● **What is being asked**: Give back the entries exactly as they read, leaving each image out.

---------- Dataset extract ----------

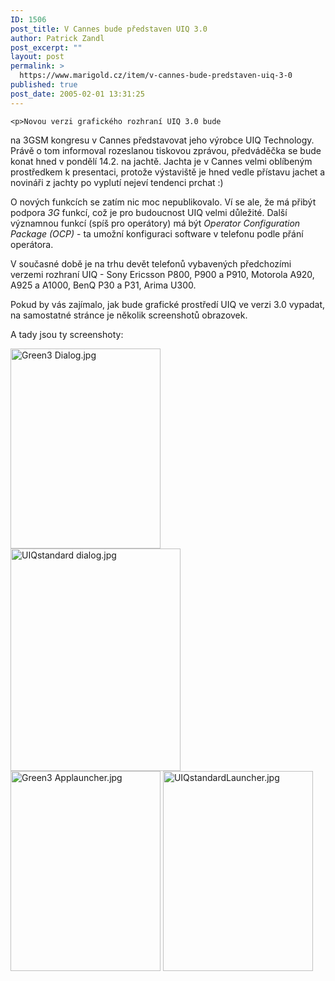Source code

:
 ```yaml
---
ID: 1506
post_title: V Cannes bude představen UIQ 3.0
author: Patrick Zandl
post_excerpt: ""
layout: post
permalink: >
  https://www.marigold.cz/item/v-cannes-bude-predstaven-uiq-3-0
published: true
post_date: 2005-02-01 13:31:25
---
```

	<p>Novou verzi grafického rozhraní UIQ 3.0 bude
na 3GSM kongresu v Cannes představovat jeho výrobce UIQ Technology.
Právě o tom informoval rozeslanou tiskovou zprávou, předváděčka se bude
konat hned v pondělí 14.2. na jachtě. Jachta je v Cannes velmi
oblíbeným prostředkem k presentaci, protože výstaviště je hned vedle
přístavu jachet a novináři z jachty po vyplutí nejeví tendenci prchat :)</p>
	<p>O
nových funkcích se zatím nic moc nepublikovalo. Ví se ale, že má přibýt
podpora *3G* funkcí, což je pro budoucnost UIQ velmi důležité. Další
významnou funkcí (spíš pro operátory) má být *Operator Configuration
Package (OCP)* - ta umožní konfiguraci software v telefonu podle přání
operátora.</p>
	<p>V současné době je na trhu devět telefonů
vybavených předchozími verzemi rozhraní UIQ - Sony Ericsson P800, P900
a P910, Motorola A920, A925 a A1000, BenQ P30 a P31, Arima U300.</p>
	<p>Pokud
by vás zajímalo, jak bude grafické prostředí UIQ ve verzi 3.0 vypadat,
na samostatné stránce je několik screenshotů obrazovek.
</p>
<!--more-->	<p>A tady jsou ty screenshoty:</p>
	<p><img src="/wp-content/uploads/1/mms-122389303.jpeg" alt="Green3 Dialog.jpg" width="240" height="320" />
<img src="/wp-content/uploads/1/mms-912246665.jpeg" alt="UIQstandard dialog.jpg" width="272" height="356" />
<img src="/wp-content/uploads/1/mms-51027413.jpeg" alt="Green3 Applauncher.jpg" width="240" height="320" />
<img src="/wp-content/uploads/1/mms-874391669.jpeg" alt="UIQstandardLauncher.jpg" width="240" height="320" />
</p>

----------

● **Reply to the task**:
Source code

:
 ```yaml
---
ID: 1506
post_title: V Cannes bude představen UIQ 3.0
author: Patrick Zandl
post_excerpt: ""
layout: post
permalink: >
  https://www.marigold.cz/item/v-cannes-bude-predstaven-uiq-3-0
published: true
post_date: 2005-02-01 13:31:25
---
```

	<p>Novou verzi grafického rozhraní UIQ 3.0 bude
na 3GSM kongresu v Cannes představovat jeho výrobce UIQ Technology.
Právě o tom informoval rozeslanou tiskovou zprávou, předváděčka se bude
konat hned v pondělí 14.2. na jachtě. Jachta je v Cannes velmi
oblíbeným prostředkem k presentaci, protože výstaviště je hned vedle
přístavu jachet a novináři z jachty po vyplutí nejeví tendenci prchat :)</p>
	<p>O
nových funkcích se zatím nic moc nepublikovalo. Ví se ale, že má přibýt
podpora *3G* funkcí, což je pro budoucnost UIQ velmi důležité. Další
významnou funkcí (spíš pro operátory) má být *Operator Configuration
Package (OCP)* - ta umožní konfiguraci software v telefonu podle přání
operátora.</p>
	<p>V současné době je na trhu devět telefonů
vybavených předchozími verzemi rozhraní UIQ - Sony Ericsson P800, P900
a P910, Motorola A920, A925 a A1000, BenQ P30 a P31, Arima U300.</p>
	<p>Pokud
by vás zajímalo, jak bude grafické prostředí UIQ ve verzi 3.0 vypadat,
na samostatné stránce je několik screenshotů obrazovek.
</p>
<!--more-->	<p>A tady jsou ty screenshoty:</p>
	<p><img src="/wp-content/uploads/1/mms-122389303.jpeg" alt="Green3 Dialog.jpg" width="240" height="320" />
<img src="/wp-content/uploads/1/mms-912246665.jpeg" alt="UIQstandard dialog.jpg" width="272" height="356" />
<img src="/wp-content/uploads/1/mms-51027413.jpeg" alt="Green3 Applauncher.jpg" width="240" height="320" />
<img src="/wp-content/uploads/1/mms-874391669.jpeg" alt="UIQstandardLauncher.jpg" width="240" height="320" />
</p>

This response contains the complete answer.